Chapter 7



01  02  03  04  05  

06  07  08  09  10  

11  12  13  14  15  

16  17  





For example, we want to know that a certain segment of sound contains a broad noiselike band of frequencies that might represent the sound of rushing air, as in the sound /h/ in HAL; another segment contains two or three resonant frequencies in a certain ratio that might represent the vowel sound /a/ in HAL. One way to accomplish this labeling is to store examples of such sounds and attempt to match incoming time slices against these templates. Usually, the attempt to categorize slices of sound uses a much finer classification system than the approximately forty phonemes of English. We typically use a set of 256 or even 1,024 possible classifications in a process called vector quantization.

Once we have classified these time slices of sound, we can use one of several competing approaches to recognizing words. One of them develops statistical models for words or portions of words by analyzing massive amounts of prerecorded speech data. Markov modeling and neural nets are examples of this approach. Another approach tries to detect the underlying string of phonemes (or possibly other types of subword units) and then match them to the words spoken.

At Kurzweil Applied Intelligence (KAI), rather than select one optimal approach, we implemented seven or eight different modules, or "experts," then programmed another software module, the "expert manager," which knows the strengths and weaknesses of the different software experts. In this decision-by-committee approach, the expert manager is the chief executive officer and makes the final decisions.

In the KAI systems, some of the expert modules are based, not on the sound of the words but on rules and the statistical behavior of word sequences. This is a variation of the hypothesis-and-test paradigm in which the system expects to hear certain words, according to what the speaker has already said. Each of the modules in the system has a great deal of built-in knowledge. The acoustic experts contain knowledge on the sound structure of words or such subword units as phonemes. The language experts know how words are strung together. The expert manager can judge which experts are more reliable in particular situations.

The system as a whole begins with generic knowledge of speech and language in general, then adapts these knowledge structures, based on what it observes in a particular speaker. In the film, Dave and Frank frequently invoke HAL's name. Even today's speech-recognition systems would quickly learn to recognize the word HAL and would not mistake it for hill or hall, at least not after being corrected once or twice.

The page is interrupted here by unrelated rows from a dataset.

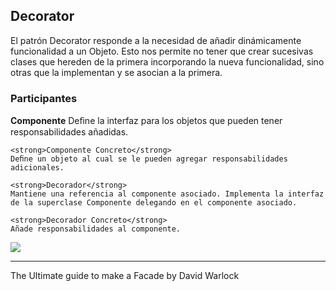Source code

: <h2>
    Decorator
</h2>
<p>
    El patrón Decorator responde a la necesidad de añadir dinámicamente funcionalidad a un Objeto. Esto nos permite no tener que crear sucesivas clases que hereden de la primera incorporando la nueva funcionalidad, sino otras que la implementan y se asocian a la primera.
</p>
<h3>
    Participantes
</h3>
<p>
    <strong>Componente</strong>
    Deﬁne la interfaz para los objetos que pueden tener responsabilidades añadidas.

    <strong>Componente Concreto</strong>
    Deﬁne un objeto al cual se le pueden agregar responsabilidades adicionales.

    <strong>Decorador</strong>
    Mantiene una referencia al componente asociado. Implementa la interfaz de la superclase Componente delegando en el componente asociado.

    <strong>Decorador Concreto</strong>
    Añade responsabilidades al componente.
</p>
<img src="https://upload.wikimedia.org/wikipedia/commons/a/ac/FacadeDesignPattern.png">
<hr>
The Ultimate guide to make a Facade by David Warlock
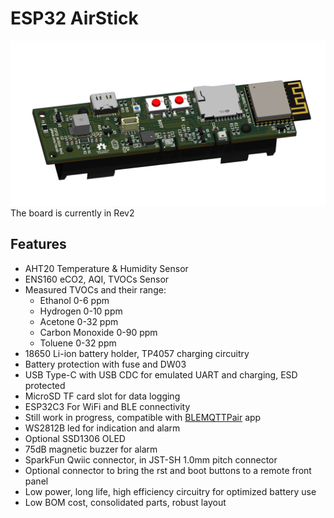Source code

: # ESP32 AirStick
![](Docs/render_r2_prod.png)
The board is currently in Rev2

## Features
- AHT20 Temperature & Humidity Sensor
- ENS160 eCO2, AQI, TVOCs Sensor
- Measured TVOCs and their range:
  - Ethanol 0-6 ppm
  - Hydrogen 0-10 ppm
  - Acetone 0-32 ppm
  - Carbon Monoxide 0-90 ppm
  - Toluene 0-32 ppm
- 18650 Li-ion battery holder, TP4057 charging circuitry
- Battery protection with fuse and DW03
- USB Type-C with USB CDC for emulated UART and charging, ESD protected
- MicroSD TF card slot for data logging
- ESP32C3 For WiFi and BLE connectivity
- Still work in progress, compatible with [BLEMQTTPair]() app
- WS2812B led for indication and alarm
- Optional SSD1306 OLED 
- 75dB magnetic buzzer for alarm
- SparkFun Qwiic connector, in JST-SH 1.0mm pitch connector
- Optional connector to bring the rst and boot buttons to a remote front panel
- Low power, long life, high efficiency circuitry for optimized battery use
- Low BOM cost, consolidated parts, robust layout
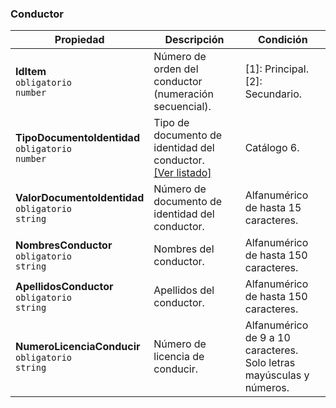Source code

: ### Conductor

| **Propiedad** | **Descripción** | **Condición** |
| --- | --- | --- |
| **IdItem**  <br>`obligatorio`  <br>`number` | Número de orden del conductor (numeración secuencial). | \[1\]: Principal.  <br>\[2\]: Secundario. |
| **TipoDocumentoIdentidad**  <br>`obligatorio`  <br>`number` | Tipo de documento de identidad del conductor.  <br>[[Ver listado]](../Listado/TipoDocumentoIdentidad.md) | Catálogo 6. |
| **ValorDocumentoIdentidad**  <br>`obligatorio`  <br>`string` | Número de documento de identidad del conductor. | Alfanumérico de hasta 15 caracteres. |
| **NombresConductor**  <br>`obligatorio`  <br>`string` | Nombres del conductor. | Alfanumérico de hasta 150 caracteres. |
| **ApellidosConductor**  <br>`obligatorio`  <br>`string` | Apellidos del conductor. | Alfanumérico de hasta 150 caracteres. |
| **NumeroLicenciaConducir**  <br>`obligatorio`  <br>`string` | Número de licencia de conducir. | Alfanumérico de 9 a 10 caracteres.  <br>Solo letras mayúsculas y números. |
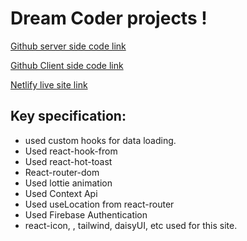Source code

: # Dream Coder projects !

[Github server side code link](https://github.com/atikdev-bd/Dream-coder-server-side-repo.git)

[Github Client side code link](https://github.com/atikdev-bd/Dream-coder-online-course.git)

[Netlify live site link](https://dream-coder-app-5c1359.netlify.app/)

## Key specification:

- used custom hooks for data loading.
- Used react-hook-from
- Used react-hot-toast
- React-router-dom
- Used lottie animation
- Used Context Api
- Used useLocation from react-router
- Used Firebase Authentication
- react-icon, , tailwind, daisyUI, etc used for this site.
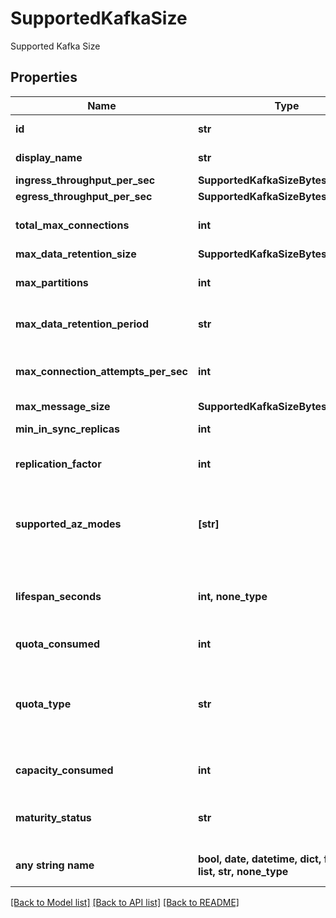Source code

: # SupportedKafkaSize

Supported Kafka Size

## Properties
Name | Type | Description | Notes
------------ | ------------- | ------------- | -------------
**id** | **str** | Unique identifier of this Kafka instance size. | [optional] 
**display_name** | **str** | Display name of this Kafka instance size. | [optional] 
**ingress_throughput_per_sec** | **SupportedKafkaSizeBytesValueItem** |  | [optional] 
**egress_throughput_per_sec** | **SupportedKafkaSizeBytesValueItem** |  | [optional] 
**total_max_connections** | **int** | Maximum amount of total connections available to this Kafka instance size. | [optional] 
**max_data_retention_size** | **SupportedKafkaSizeBytesValueItem** |  | [optional] 
**max_partitions** | **int** | Maximum amount of total partitions available to this Kafka instance size. | [optional] 
**max_data_retention_period** | **str** | Maximum data retention period available to this Kafka instance size. | [optional] 
**max_connection_attempts_per_sec** | **int** | Maximium connection attempts per second available to this Kafka instance size. | [optional] 
**max_message_size** | **SupportedKafkaSizeBytesValueItem** |  | [optional] 
**min_in_sync_replicas** | **int** | Minimum number of in-sync replicas. | [optional] 
**replication_factor** | **int** | Replication factor available to this Kafka instance size. | [optional] 
**supported_az_modes** | **[str]** | List of Availability Zone modes that this Kafka instance size supports. The possible values are \&quot;single\&quot;, \&quot;multi\&quot;. | [optional] 
**lifespan_seconds** | **int, none_type** | The limit lifespan of the kafka instance in seconds. If not specified then the instance never expires. | [optional] 
**quota_consumed** | **int** | Quota consumed by this Kafka instance size. | [optional] 
**quota_type** | **str** | Quota type used by this Kafka instance size. This is now deprecated, please refer to supported_billing_models at instance-type level instead. | [optional] 
**capacity_consumed** | **int** | Data plane cluster capacity consumed by this Kafka instance size. | [optional] 
**maturity_status** | **str** | Maturity level of the size. Can be \&quot;stable\&quot; or \&quot;preview\&quot;. | [optional] 
**any string name** | **bool, date, datetime, dict, float, int, list, str, none_type** | any string name can be used but the value must be the correct type | [optional]

[[Back to Model list]](../README.md#documentation-for-models) [[Back to API list]](../README.md#documentation-for-api-endpoints) [[Back to README]](../README.md)


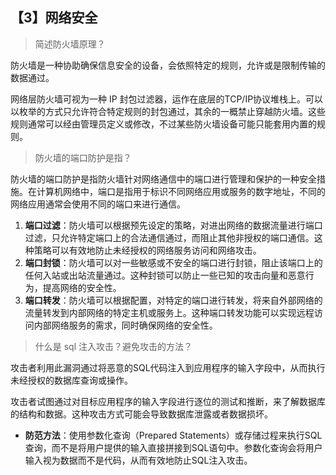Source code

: ## 【3】网络安全


> 简述防火墙原理？

防火墙是一种协助确保信息安全的设备，会依照特定的规则，允许或是限制传输的数据通过。

网络层防火墙可视为一种 IP 封包过滤器，运作在底层的TCP/IP协议堆栈上。可以以枚举的方式只允许符合特定规则的封包通过，其余的一概禁止穿越防火墙。这些规则通常可以经由管理员定义或修改，不过某些防火墙设备可能只能套用内置的规则。

> 防火墙的端口防护是指？

防火墙的端口防护是指防火墙针对网络通信中的端口进行管理和保护的一种安全措施。在计算机网络中，端口是指用于标识不同网络应用或服务的数字地址，不同的网络应用通常会使用不同的端口来进行通信。

1. **端口过滤**：防火墙可以根据预先设定的策略，对进出网络的数据流量进行端口过滤，只允许特定端口上的合法通信通过，而阻止其他非授权的端口通信。这种策略可以有效地防止未经授权的网络服务访问和网络攻击。
2. **端口封锁**：防火墙可以对一些敏感或不安全的端口进行封锁，阻止该端口上的任何入站或出站流量通过。这种封锁可以防止一些已知的攻击向量和恶意行为，提高网络的安全性。
3. **端口转发**：防火墙可以根据配置，对特定的端口进行转发，将来自外部网络的流量转发到内部网络的特定主机或服务上。这种端口转发功能可以实现远程访问内部网络服务的需求，同时确保网络的安全性。

> 什么是 sql 注入攻击？避免攻击的方法？

攻击者利用此漏洞通过将恶意的SQL代码注入到应用程序的输入字段中，从而执行未经授权的数据库查询或操作。

攻击者试图通过对目标应用程序的输入字段进行逐位的测试和推断，来了解数据库的结构和数据。这种攻击方式可能会导致数据库泄露或者数据损坏。

- **防范方法**：使用参数化查询（Prepared Statements）或存储过程来执行SQL查询，而不是将用户提供的输入直接拼接到SQL语句中。参数化查询会将用户输入视为数据而不是代码，从而有效地防止SQL注入攻击。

In continuous speech, a speech-recognition system needs to deal with the additional ambiguity of when words start and end. Its attempts to match the classified time slices and recognized subword units against actual word hypotheses could result in a combinatorial explosion. A vocabulary of, say, sixty thousand words, could produce 3.6 billion possible two-word sequences, 216 trillion three-word sequences, and so on. Obviously, as we cannot examine even a tiny fraction of these possibilities, search constraints based on the system's knowledge of language are crucial.


Moore's Law

The other major ingredient needed to achieve the holy grail (i.e., a system that can understand fully continuous speech with high accuracy with relatively unrestricted vocabulary and domain and with no previous exposure to the speaker) is a more-powerful computer. We already have systems that can combine continuous speech, very large vocabularies, and speaker independence -- with the only limitation being restriction of the domain to business English. But these systems require RAM memories of over 100 megabytes and run much slower than real time on powerful workstations. Even though computational power is critical to developing speech recognition and understanding, no one in the field is worried about obtaining it in the near future. We know we will not have to wait long to achieve the requisite computational power because of Moore's law.